The final enantiomer‐specific population PK models and corresponding variables are presented in Figure 3 and Table S2, respectively. The model performance was adequate for the low dose group only, as also demonstrated by the similar curves of the individual‐ and population model data. The modeled PK parameters are presented in Table 1. The C max and AUC of L‐3‐HB were significantly higher than those of D‐3‐HB in all experimental groups. For both 3‐HB enantiomers, a dose‐dependent increment in C max was not observed (D‐3‐HB: 0.28‐0.26‐0.36; and L‐3‐HB: 1.64‐1.61‐1.71). The trend in AUC appeared dose proportional for D‐3‐HB (58‐77‐107 minutes*mmol/L), with a significant difference between the low and high dose group, whereas for L‐3‐HB this was not observed (338‐416‐475 minutes*mmol/L). Upon increased D,L‐3‐HB dosing, the t max of D‐3‐HB and L‐3‐HB increased significantly. The t max of D‐3‐HB was lower compared to L‐3‐HB for all dose groups, with the difference reaching statistical significance in the low dose group.

FIGURE 3.

FIGURE 3

The final, enantiomer‐specific population pharmacokinetic models after a single, oral dose of D,L‐3‐hydroxybutyrate in rats. The modeled blood‐concentration time plots of 3‐HB, D‐3‐HB, and L‐3‐HB after oral sodium D,L‐3‐HB at a salt‐free dose 1579 mg/kg (n = 6), A/B/C, 3159 mg/kg (n = 7), D/E/F, and 6317 mg/kg (n = 6), G/H/I. The green line represents the concentration‐time curve from the population model.
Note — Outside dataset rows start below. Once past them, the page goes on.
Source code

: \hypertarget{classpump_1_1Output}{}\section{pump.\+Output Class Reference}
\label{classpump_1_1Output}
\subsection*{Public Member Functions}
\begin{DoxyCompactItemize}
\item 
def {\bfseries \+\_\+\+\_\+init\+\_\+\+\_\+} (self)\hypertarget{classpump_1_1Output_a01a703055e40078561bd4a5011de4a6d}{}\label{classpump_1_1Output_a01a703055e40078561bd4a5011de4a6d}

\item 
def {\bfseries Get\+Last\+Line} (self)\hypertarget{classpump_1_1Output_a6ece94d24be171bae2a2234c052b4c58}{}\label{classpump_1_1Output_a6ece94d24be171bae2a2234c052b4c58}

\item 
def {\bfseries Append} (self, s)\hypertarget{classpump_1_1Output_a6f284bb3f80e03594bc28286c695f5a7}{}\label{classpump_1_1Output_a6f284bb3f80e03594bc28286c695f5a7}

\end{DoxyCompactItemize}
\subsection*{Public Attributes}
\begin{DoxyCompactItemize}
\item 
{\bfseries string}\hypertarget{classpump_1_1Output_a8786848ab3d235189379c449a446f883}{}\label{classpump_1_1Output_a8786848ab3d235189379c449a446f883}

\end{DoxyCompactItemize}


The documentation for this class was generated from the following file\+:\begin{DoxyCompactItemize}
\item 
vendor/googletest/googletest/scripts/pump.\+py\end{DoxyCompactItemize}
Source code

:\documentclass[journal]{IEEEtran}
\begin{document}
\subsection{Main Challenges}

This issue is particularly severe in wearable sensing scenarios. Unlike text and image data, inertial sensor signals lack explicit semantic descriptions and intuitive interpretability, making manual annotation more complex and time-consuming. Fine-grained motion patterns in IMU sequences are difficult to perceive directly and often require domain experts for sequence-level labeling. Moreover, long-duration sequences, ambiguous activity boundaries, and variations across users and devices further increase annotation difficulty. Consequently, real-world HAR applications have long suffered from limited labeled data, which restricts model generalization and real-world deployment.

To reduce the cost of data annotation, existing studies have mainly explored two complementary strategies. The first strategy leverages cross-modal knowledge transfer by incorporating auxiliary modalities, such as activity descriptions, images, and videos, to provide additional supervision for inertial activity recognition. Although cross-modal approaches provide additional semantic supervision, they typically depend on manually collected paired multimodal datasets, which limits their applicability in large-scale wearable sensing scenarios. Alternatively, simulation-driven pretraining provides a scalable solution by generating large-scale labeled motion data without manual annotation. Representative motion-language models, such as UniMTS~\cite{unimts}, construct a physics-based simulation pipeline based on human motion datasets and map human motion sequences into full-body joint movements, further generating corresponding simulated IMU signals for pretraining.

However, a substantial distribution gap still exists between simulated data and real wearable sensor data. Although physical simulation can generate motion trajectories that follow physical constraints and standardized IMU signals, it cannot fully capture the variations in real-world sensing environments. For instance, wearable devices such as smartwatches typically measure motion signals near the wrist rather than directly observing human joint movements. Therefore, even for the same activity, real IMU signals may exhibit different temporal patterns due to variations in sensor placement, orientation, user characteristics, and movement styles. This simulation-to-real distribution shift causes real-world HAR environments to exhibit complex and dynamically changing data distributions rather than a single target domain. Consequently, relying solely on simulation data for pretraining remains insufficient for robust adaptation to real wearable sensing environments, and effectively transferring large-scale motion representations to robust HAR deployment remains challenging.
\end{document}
The blue line depicts the individual a posteriori Bayesian‐estimated curve for one representative rat of the group, with the dots representing the measured concentrations

3.4. The distribution of D,L‐3‐hydroxybutyrate

In control animals (n = 2), all tissue D‐3‐HB concentrations exceeded the L‐3‐HB concentrations (D‐3‐HB vs L‐3‐HB brain: 1.32 (1.26, 1.39) vs 0.15 (0.14, 0.16) μmol/g protein; in heart: 2.33 (2.02, 2.63) vs 0.75 (0.51, 0.99) μmol/g protein; in liver: 1.85 (1.78, 1.92) vs 0.13 (0.13, 0.13) μmol/g protein; and muscle tissue 1.81 (1.53, 2.08) vs 0.10 (0.09, 0.10) μmol/g protein). This reversed upon a single, high dose of D,L‐3‐HB (n = 3) with a considerable increase of L‐3‐HB in all tissues, including notably in brain, whereas the increase in D‐3‐HB was most pronounced in heart and liver tissue, and barely noticeable in brain and muscle, as depicted in Figure 4.

FIGURE 4.

FIGURE 4

The enantiomer‐specific tissue distribution after a single, oral dose of D,L‐3‐hydroxybutyrate in rats. The concentrations of D‐3‐HB and L‐3‐HB in brain, heart, liver, and muscle of control animals (n = 2) and after oral sodium‐D,L‐3‐HB at a salt‐free dose of 6317 mg/kg (n = 3). Data are presented as scatter dot plots including median values

Upon a single, high dose of D,L‐3‐HB, we observed an increase in D‐3‐HB‐ and L‐3‐HB‐carnitine in heart tissue, as demonstrated in Figure S3. The concentrations in brain, liver and muscle tissue were very low, and differences were therefore difficult to interpret. After D,L‐3‐HB administration, there appeared to be an increase of both 3‐HB‐carnitine esters in muscle tissue, and of L‐3‐HB‐carnitine in brain tissue. In liver, we found no changes in D‐3‐HB‐ and L‐3‐HB‐carnitine concentrations upon a single, high dose of D,L‐3‐HB. The percentage increase in D‐3‐HB and L‐3‐HB concentrations was not reflected in the relative changes in D‐3‐HB‐ and L‐3‐HB‐carnitine in the respective tissues.

4. DISCUSSION

The field of KB management is rapidly expanding. Knowledge of D,L‐3‐HB PK and PD is essential for its further development, to enable general application, and to improve the chance of beneficial outcomes in patients. Here, we characterized the absorption and distribution of D‐3‐HB and L‐3‐HB following oral administration of racemic D,L‐3‐HB salt. To the best of our knowledge, this is the first UPLC‐MS/MS‐based enantiomer‐specific PK study of D,L‐3‐HB.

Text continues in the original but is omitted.